Dataset entries
§ §

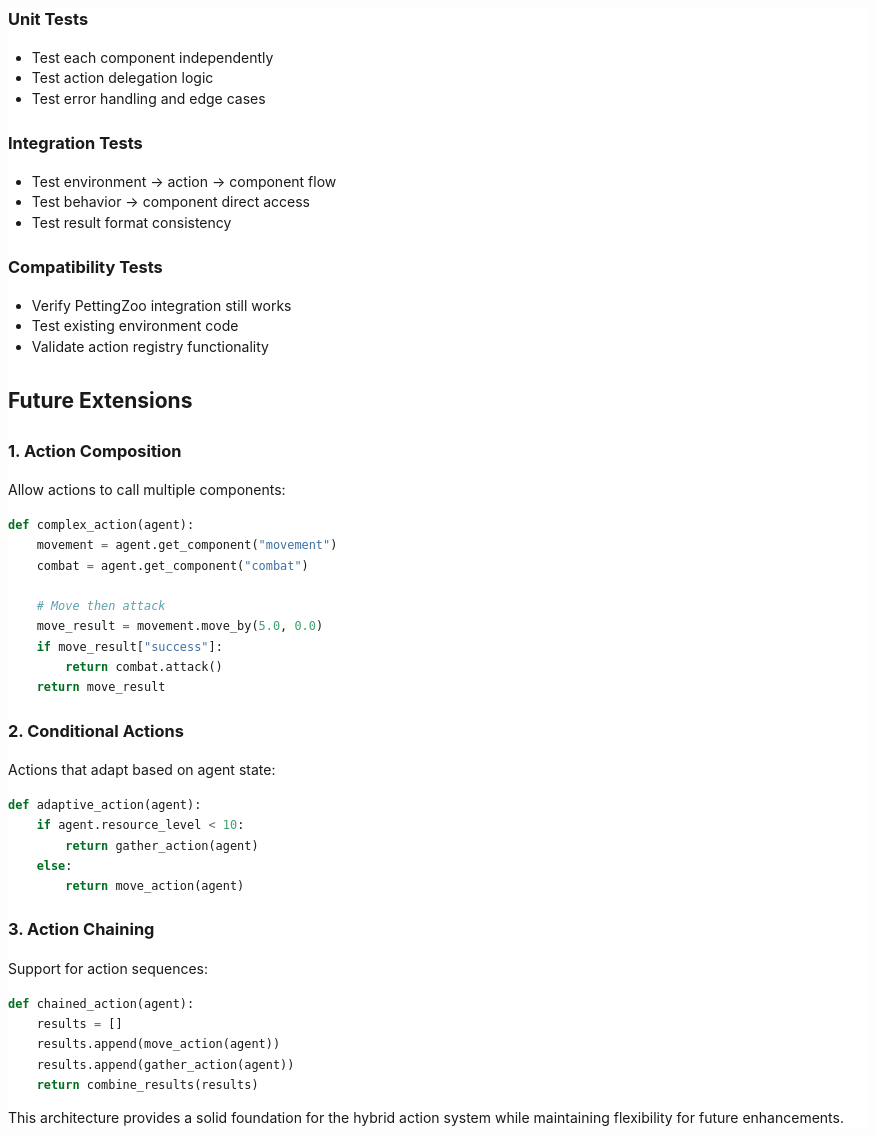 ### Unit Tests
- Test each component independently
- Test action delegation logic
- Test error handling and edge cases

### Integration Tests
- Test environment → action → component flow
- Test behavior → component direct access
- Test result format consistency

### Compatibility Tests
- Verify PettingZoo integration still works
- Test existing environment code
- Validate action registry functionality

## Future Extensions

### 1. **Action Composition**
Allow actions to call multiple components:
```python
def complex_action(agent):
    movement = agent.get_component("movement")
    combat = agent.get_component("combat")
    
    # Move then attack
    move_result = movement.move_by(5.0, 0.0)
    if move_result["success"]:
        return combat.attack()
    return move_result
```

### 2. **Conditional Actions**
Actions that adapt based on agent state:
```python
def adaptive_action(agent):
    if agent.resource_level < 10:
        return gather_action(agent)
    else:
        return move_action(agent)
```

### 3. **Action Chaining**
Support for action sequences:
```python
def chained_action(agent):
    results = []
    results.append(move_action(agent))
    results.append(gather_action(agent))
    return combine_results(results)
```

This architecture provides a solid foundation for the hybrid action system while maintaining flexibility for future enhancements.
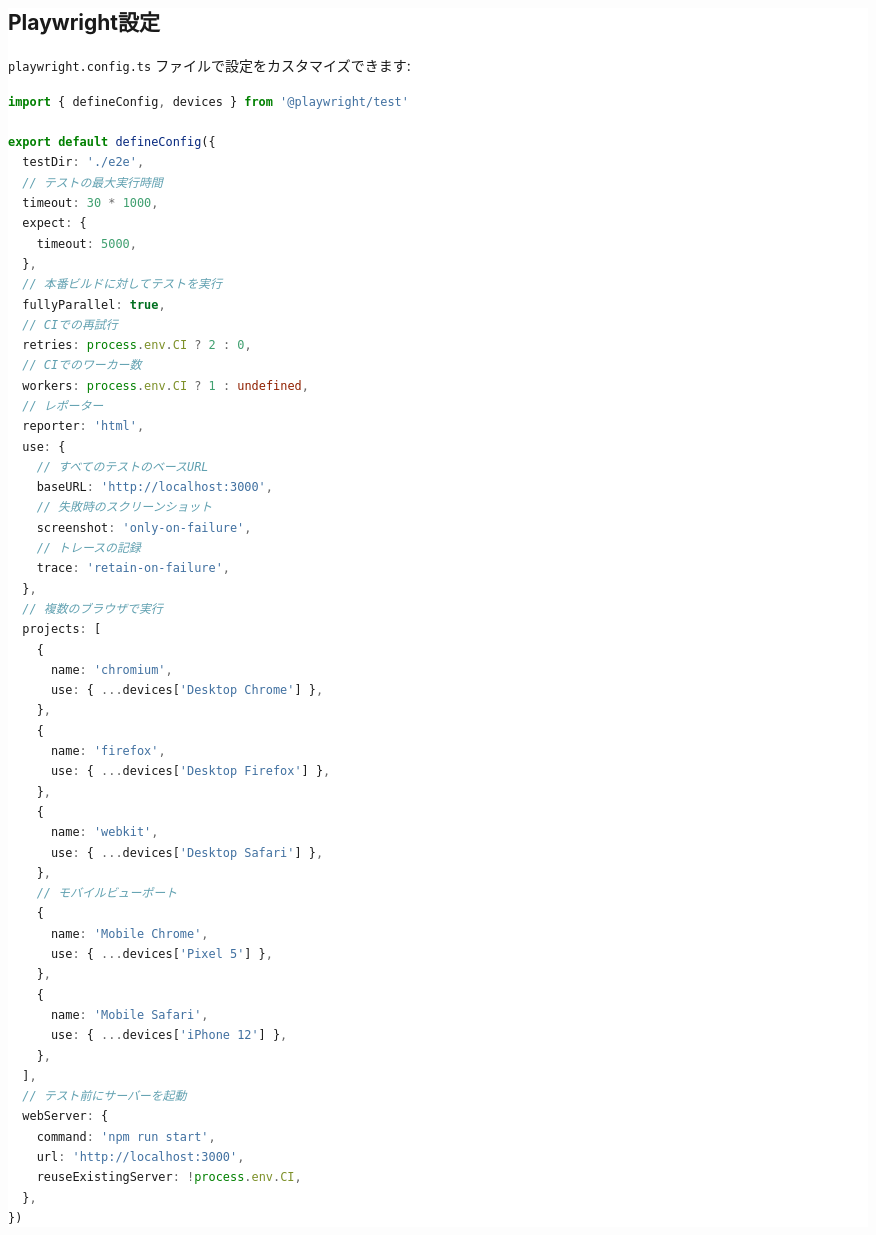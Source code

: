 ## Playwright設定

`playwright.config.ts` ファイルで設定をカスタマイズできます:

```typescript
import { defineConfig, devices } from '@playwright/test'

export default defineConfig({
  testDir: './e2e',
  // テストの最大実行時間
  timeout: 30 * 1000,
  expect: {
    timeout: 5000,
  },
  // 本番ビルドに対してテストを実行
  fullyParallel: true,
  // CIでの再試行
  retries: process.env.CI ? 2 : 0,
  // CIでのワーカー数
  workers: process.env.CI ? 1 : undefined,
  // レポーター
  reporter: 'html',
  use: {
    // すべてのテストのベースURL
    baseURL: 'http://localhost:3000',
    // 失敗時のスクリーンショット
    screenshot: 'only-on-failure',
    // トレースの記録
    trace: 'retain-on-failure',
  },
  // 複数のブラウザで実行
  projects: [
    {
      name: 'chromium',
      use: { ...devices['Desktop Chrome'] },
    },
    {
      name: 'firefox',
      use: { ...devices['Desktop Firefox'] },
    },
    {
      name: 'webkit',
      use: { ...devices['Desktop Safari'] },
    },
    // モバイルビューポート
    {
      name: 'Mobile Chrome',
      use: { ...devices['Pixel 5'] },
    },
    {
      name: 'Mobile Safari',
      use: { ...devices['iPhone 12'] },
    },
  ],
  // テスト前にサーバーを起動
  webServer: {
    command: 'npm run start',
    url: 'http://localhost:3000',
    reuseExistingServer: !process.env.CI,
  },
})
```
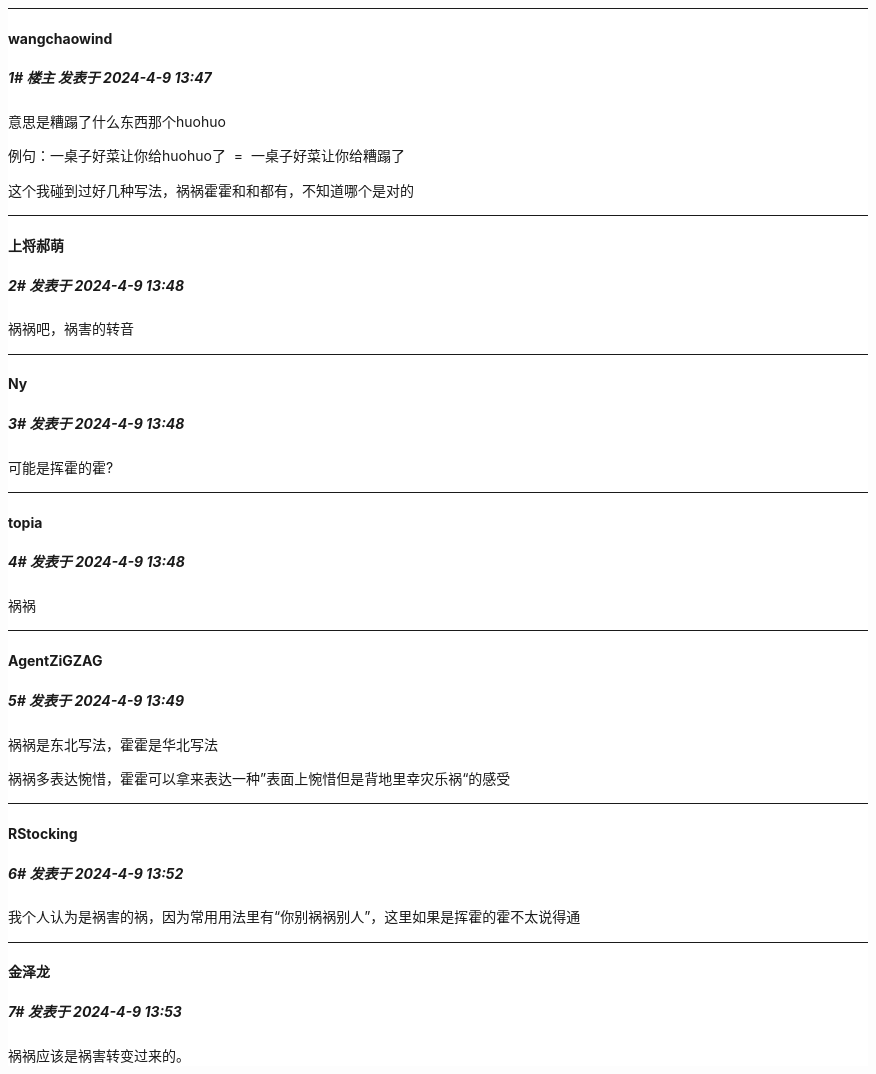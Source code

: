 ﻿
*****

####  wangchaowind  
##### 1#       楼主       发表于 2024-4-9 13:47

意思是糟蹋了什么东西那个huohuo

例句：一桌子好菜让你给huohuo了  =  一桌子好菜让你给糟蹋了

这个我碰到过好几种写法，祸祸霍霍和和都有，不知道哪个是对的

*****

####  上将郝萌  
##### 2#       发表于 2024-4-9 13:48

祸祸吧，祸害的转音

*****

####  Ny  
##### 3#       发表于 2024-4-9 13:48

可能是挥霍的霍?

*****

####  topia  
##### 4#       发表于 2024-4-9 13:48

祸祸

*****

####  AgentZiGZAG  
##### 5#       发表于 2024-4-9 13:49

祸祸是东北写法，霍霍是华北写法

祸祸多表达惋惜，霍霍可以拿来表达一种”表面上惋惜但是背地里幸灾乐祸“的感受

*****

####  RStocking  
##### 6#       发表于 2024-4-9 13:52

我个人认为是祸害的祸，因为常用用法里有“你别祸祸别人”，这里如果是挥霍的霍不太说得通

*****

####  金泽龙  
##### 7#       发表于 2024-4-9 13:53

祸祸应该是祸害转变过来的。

§ §

→ What you have to do:
Go through the records. Copy each line where "http" appears.

→ Reply to the exercise:
    baseURL: 'http://localhost:3000',
    url: 'http://localhost:3000',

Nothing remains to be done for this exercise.